(Data excerpts Opens)

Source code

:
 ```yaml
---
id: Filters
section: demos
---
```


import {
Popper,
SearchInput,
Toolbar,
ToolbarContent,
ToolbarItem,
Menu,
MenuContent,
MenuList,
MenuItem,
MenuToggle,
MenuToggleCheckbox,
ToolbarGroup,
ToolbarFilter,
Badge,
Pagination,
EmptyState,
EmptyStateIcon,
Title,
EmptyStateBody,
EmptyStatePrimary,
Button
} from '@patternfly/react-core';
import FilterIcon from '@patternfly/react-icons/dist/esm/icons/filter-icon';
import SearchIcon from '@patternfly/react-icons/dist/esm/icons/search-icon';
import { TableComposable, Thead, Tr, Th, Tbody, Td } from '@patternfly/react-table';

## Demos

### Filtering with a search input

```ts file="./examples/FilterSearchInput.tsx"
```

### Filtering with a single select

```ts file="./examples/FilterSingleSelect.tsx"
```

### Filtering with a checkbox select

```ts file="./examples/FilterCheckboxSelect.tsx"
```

(Data excerpts Closes)

▶ [What to produce]
Copy, from the material, each line that holds the string "dist".

▶ [Answer to this problem]
import FilterIcon from '@patternfly/react-icons/dist/esm/icons/filter-icon';
import SearchIcon from '@patternfly/react-icons/dist/esm/icons/search-icon';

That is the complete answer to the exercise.